HOLLYWOOD ENIGMA: Dana andrewsBy Carl Rollyson. (University Press of Mississippi, 352 pages, $35.)

Fans of film noir know actor Dana Andrews for his role in "Laura," the 1944 classic where he played hard-boiled detective Mark MacPherson. Later, Andrews starred in another 1940s classic, "The Best Years of Our Lives," playing a returning veteran haunted by wartime traumas. Andrews became a star for his brooding, handsome looks with dark secrets behind his All-American facade. In his new biography, "Hollywood Enigma," Carl Rollyson rightly compares Andrews to the enigmatic Don Draper from HBO's hit TV series "Mad Men."

Rollyson gained access to a trove of personal and family archives to tell the story. Born in Mississippi as the son of an evangelical minister, Andrews wanted to be famous but never liked the pretensions and shark-like business practices of Hollywood. Rollyson relates how Andrews ran afoul of producer Sam Goldwyn by breaking his contract, leading an incensed Goldwyn to warn him, "I'm through with you, and when I'm through with you, you're through!"

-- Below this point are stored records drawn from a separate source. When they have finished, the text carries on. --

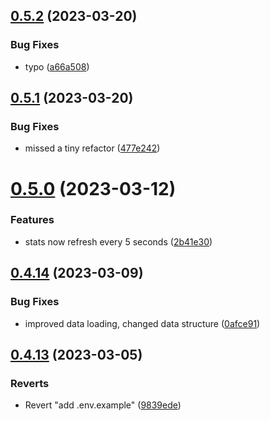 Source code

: ## [0.5.2](https://github.com/Torwent/wasp-webapp/compare/v0.5.1...v0.5.2) (2023-03-20)


### Bug Fixes

* typo ([a66a508](https://github.com/Torwent/wasp-webapp/commit/a66a508a3d7830db2c608589e5ec161d2fa49be2))



## [0.5.1](https://github.com/Torwent/wasp-webapp/compare/v0.5.0...v0.5.1) (2023-03-20)


### Bug Fixes

* missed a tiny refactor ([477e242](https://github.com/Torwent/wasp-webapp/commit/477e2427fa0af445229dfbaa8172a878f10f4903))



# [0.5.0](https://github.com/Torwent/wasp-webapp/compare/v0.4.14...v0.5.0) (2023-03-12)


### Features

* stats now refresh every 5 seconds ([2b41e30](https://github.com/Torwent/wasp-webapp/commit/2b41e30227709be0f5276fb518373dabd2c434a3))



## [0.4.14](https://github.com/Torwent/wasp-webapp/compare/v0.4.13...v0.4.14) (2023-03-09)


### Bug Fixes

* improved data loading, changed data structure ([0afce91](https://github.com/Torwent/wasp-webapp/commit/0afce9178eb30762bf8748ccb831da12cba41170))



## [0.4.13](https://github.com/Torwent/wasp-webapp/compare/v0.4.12...v0.4.13) (2023-03-05)


### Reverts

* Revert "add .env.example" ([9839ede](https://github.com/Torwent/wasp-webapp/commit/9839edef50aeae0210e2086dd4d2292bc70e4da2))



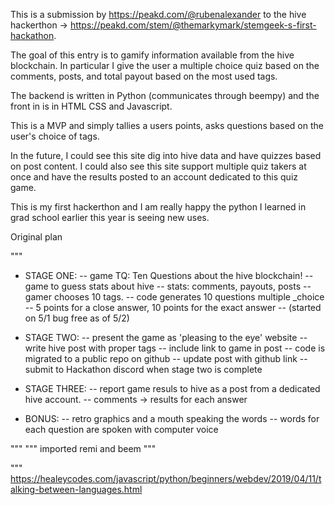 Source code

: This is a submission by https://peakd.com/@rubenalexander to the hive hackerthon -> https://peakd.com/stem/@themarkymark/stemgeek-s-first-hackathon.

The goal of this entry is to gamify information available from
the hive blockchain. In particular I give the user a multiple choice quiz based on the comments, posts, and total payout based on the most used tags.

The backend is written in Python (communicates through beempy) and the front in is in HTML CSS and Javascript.

This is a MVP and simply tallies a users points, asks questions based on the user's choice of tags. 

In the future, I could see this site dig into hive data and have quizzes based on post content. I could also see this site support multiple quiz takers at once and have the results posted to an account dedicated to this quiz game.

This is my first hackerthon and I am really happy the python I learned in grad school earlier this year is seeing new uses.

Original plan

"""
- STAGE ONE: 
-- game TQ: Ten Questions about the hive blockchain!
-- game to guess stats about hive
-- stats: comments, payouts, posts
-- gamer chooses 10 tags. 
-- code generates 10 questions multiple _choice
-- 5 points for a close answer, 10 points for the exact answer
-- (started on 5/1 bug free as of 5/2)

- STAGE TWO: 
-- present the game as 'pleasing to the eye' website
-- write hive post with proper tags
-- include link to game in post
-- code is migrated to a public repo on github
-- update post with github link
-- submit to Hackathon discord when stage two is complete

- STAGE THREE: 
-- report game resuls to hive as a post from a dedicated
hive account.
-- comments -> results for each answer

- BONUS: 
-- retro graphics and a mouth speaking the words
-- words for each question are spoken with computer voice

"""
"""
imported remi and beem
"""

"""
https://healeycodes.com/javascript/python/beginners/webdev/2019/04/11/talking-between-languages.html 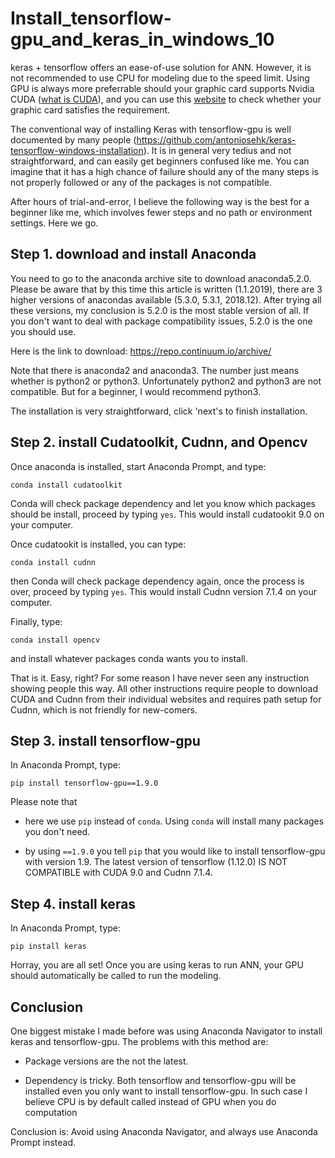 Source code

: # Install_tensorflow-gpu_and_keras_in_windows_10

keras + tensorflow offers an ease-of-use solution for ANN. However, it is not recommended to use CPU for modeling due to the speed limit. Using GPU is always more preferrable should your graphic card supports Nvidia CUDA ([what is CUDA](https://blogs.nvidia.com/blog/2012/09/10/what-is-cuda-2/)), and you can use this [website](https://developer.nvidia.com/cuda-gpus) to check whether your graphic card satisfies the requirement.

The conventional way of installing Keras with tensorflow-gpu is well documented by many people (https://github.com/antoniosehk/keras-tensorflow-windows-installation). It is in general very tedius and not straightforward, and can easily get beginners confused like me. You can imagine that it has a high chance of failure should any of the many steps is not properly followed or any of the packages is not compatible. 

After hours of trial-and-error, I believe the following way is the best for a beginner like me, which involves fewer steps and no path or environment settings. Here we go.

## Step 1. download and install Anaconda
You need to go to the anaconda archive site to download anaconda5.2.0. Please be aware that by this time this article is written (1.1.2019), there are 3 higher versions of anacondas available (5.3.0, 5.3.1, 2018.12). After trying all these versions, my conclusion is 5.2.0 is the most stable version of all. If you don't want to deal with package compatibility issues, 5.2.0 is the one you should use.

Here is the link to download: https://repo.continuum.io/archive/

Note that there is anaconda2 and anaconda3. The number just means whether is python2 or python3. Unfortunately python2 and python3 are not compatible. But for a beginner, I would recommend python3.

The installation is very straightforward, click 'next's to finish installation.

## Step 2. install Cudatoolkit, Cudnn, and Opencv
Once anaconda is installed, start Anaconda Prompt, and type:

`conda install cudatoolkit`

Conda will check package dependency and let you know which packages should be install, proceed by typing `yes`. This would install cudatookit 9.0 on your computer.

Once cudatookit is installed, you can type:

`conda install cudnn`

then Conda will check package dependency again, once the process is over, proceed by typing `yes`. This would install Cudnn version 7.1.4 on your computer.

Finally, type:

`conda install opencv`

and install whatever packages conda wants you to install.

That is it. Easy, right? For some reason I have never seen any instruction showing people this way. All other instructions require people to download CUDA and Cudnn from their individual websites and requires path setup for Cudnn, which is not friendly for new-comers. 

## Step 3. install tensorflow-gpu
In Anaconda Prompt, type:

`pip install tensorflow-gpu==1.9.0`

Please note that

+ here we use `pip` instead of `conda`. Using `conda` will install many packages you don't need.

+ by using `==1.9.0` you tell `pip` that you would like to install tensorflow-gpu with version 1.9. The latest version of tensorflow (1.12.0) IS NOT COMPATIBLE with CUDA 9.0 and Cudnn 7.1.4. 

## Step 4. install keras
In Anaconda Prompt, type:

`pip install keras`


Horray, you are all set! Once you are using keras to run ANN, your GPU should automatically be called to run the modeling.

## Conclusion
One biggest mistake I made before was using Anaconda Navigator to install keras and tensorflow-gpu. The problems with this method are:

+ Package versions are the not the latest.

+ Dependency is tricky. Both tensorflow and tensorflow-gpu will be installed even you only want to install tensorflow-gpu. In such case I believe CPU is by default called instead of GPU when you do computation 

Conclusion is: Avoid using Anaconda Navigator, and always use Anaconda Prompt instead.
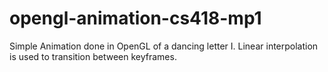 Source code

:# opengl-animation-cs418-mp1
Simple Animation done in OpenGL of a dancing letter I. Linear interpolation is used to transition between keyframes. 
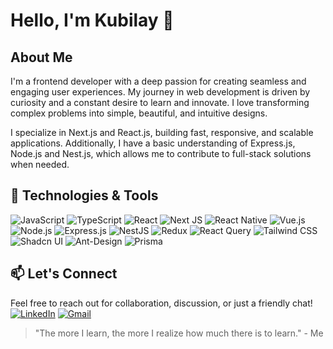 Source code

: # Hello, I'm Kubilay 👋

## About Me
I'm a frontend developer with a deep passion for creating seamless and engaging user experiences. My journey in web development is driven by curiosity and a constant desire to learn and innovate. I love transforming complex problems into simple, beautiful, and intuitive designs.

I specialize in Next.js and React.js, building fast, responsive, and scalable applications. Additionally, I have a basic understanding of Express.js, Node.js and Nest.js, which allows me to contribute to full-stack solutions when needed.

## 🔧 Technologies & Tools
 ![JavaScript](https://img.shields.io/badge/JavaScript-323330?style=for-the-badge&logo=javascript&logoColor=F7DF1E)
 ![TypeScript](https://img.shields.io/badge/typescript-%23007ACC.svg?style=for-the-badge&logo=typescript&logoColor=white)
 ![React](https://img.shields.io/badge/React-20232A?style=for-the-badge&logo=react&logoColor=61DAFB)
 ![Next JS](https://img.shields.io/badge/Next.js-000000.svg?style=for-the-badge&logo=nextdotjs&logoColor=white)
 ![React Native](https://img.shields.io/badge/React%20Native-61DAFB?style=for-the-badge&logo=react&logoColor=white)
 ![Vue.js](https://img.shields.io/badge/Vue.js-4FC08D.svg?style=for-the-badge&logo=vuedotjs&logoColor=white)
 ![Node.js](https://img.shields.io/badge/Node.js-5FA04E.svg?style=for-the-badge&logo=nodedotjs&logoColor=white)
 ![Express.js](https://img.shields.io/badge/Express-000000.svg?style=for-the-badge&logo=Express&logoColor=white)
 ![NestJS](https://img.shields.io/badge/nestjs-%23E0234E.svg?style=for-the-badge&logo=nestjs&logoColor=white)
 ![Redux](https://img.shields.io/badge/Redux-593D88?style=for-the-badge&logo=redux&logoColor=white)
 ![React Query](https://img.shields.io/badge/-React%20Query-FF4154?style=for-the-badge&logo=react%20query&logoColor=white)
 ![Tailwind CSS](https://img.shields.io/badge/Tailwind%20CSS-38B2AC?style=for-the-badge&logo=tailwind-css&logoColor=white)
 ![Shadcn UI](https://img.shields.io/badge/shadcn/ui-000000.svg?style=for-the-badge&logo=shadcn/ui&logoColor=white)
 ![Ant-Design](https://img.shields.io/badge/-AntDesign-%230170FE?style=for-the-badge&logo=ant-design&logoColor=white)
 ![Prisma](https://img.shields.io/badge/Prisma-3982CE?style=for-the-badge&logo=Prisma&logoColor=white)

## 📫 Let's Connect
Feel free to reach out for collaboration, discussion, or just a friendly chat!  
 [<img src="https://img.shields.io/badge/LinkedIn-0077B5?style=for-the-badge&logo=linkedin&logoColor=white" alt="LinkedIn"/>](https://www.linkedin.com/in/kubilay-t%C3%BCre-687a66229/)
 [![Gmail](https://img.shields.io/badge/Gmail-D14836?style=for-the-badge&logo=gmail&logoColor=white)](mailto:kubilayture@gmail.com)

> "The more I learn, the more I realize how much there is to learn." - Me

Andrews fought alcoholism for much of his career, getting himself into hot water with directors Otto Preminger, William Wyler and Elia Kazan. Kazan, who disliked Andrews' style, once played a trick on him, making wholesale changes to the script on the final day. Rollyson explains how Andrews took the new script back to his trailer, memorized his lines, and then delivered a stunning performance.

The Dana Andrews whom Rollyson presents is a hard-working, down-to-earth common man. Although Andrews wasn't a volcanic performer, his restrained acting style would help define American film noir.

CHUCK LEDDY, FREELANCE WRITER

ALL WE KNOW: THREE LIVES

By Lisa Cohen (Farrah, Straus and Giroux, 448 pages, $30)

They were once well-known, or even famous. Today Esther Murphy, Mercedes de Acosta and Madge Garland are ... who? These women cut a swath through literary, style and sexual circles in the 1920s and '30s before sinking into obscurity. Author Lisa Cohen resurrects them in a trio of telling and fairly compelling mini-biographies. Murphy was a confidante of F. Scott Fitzgerald and a writer in her own right. But the biography she talked about endlessly never got written. De Acosta was a writer of plays and poetry, but more famously a collector of celebrities, most notably and painfully Greta Garbo. Garland fled her strict Victorian family and found herself the fashion editor of British Vogue. Along the way they took lovers, married and divorced men, and represented the Roaring Twenties in all of its storied excess. Cohen's research makes for a deep and sometimes dense read, but this work succeeds in bringing these women the attention they deserve.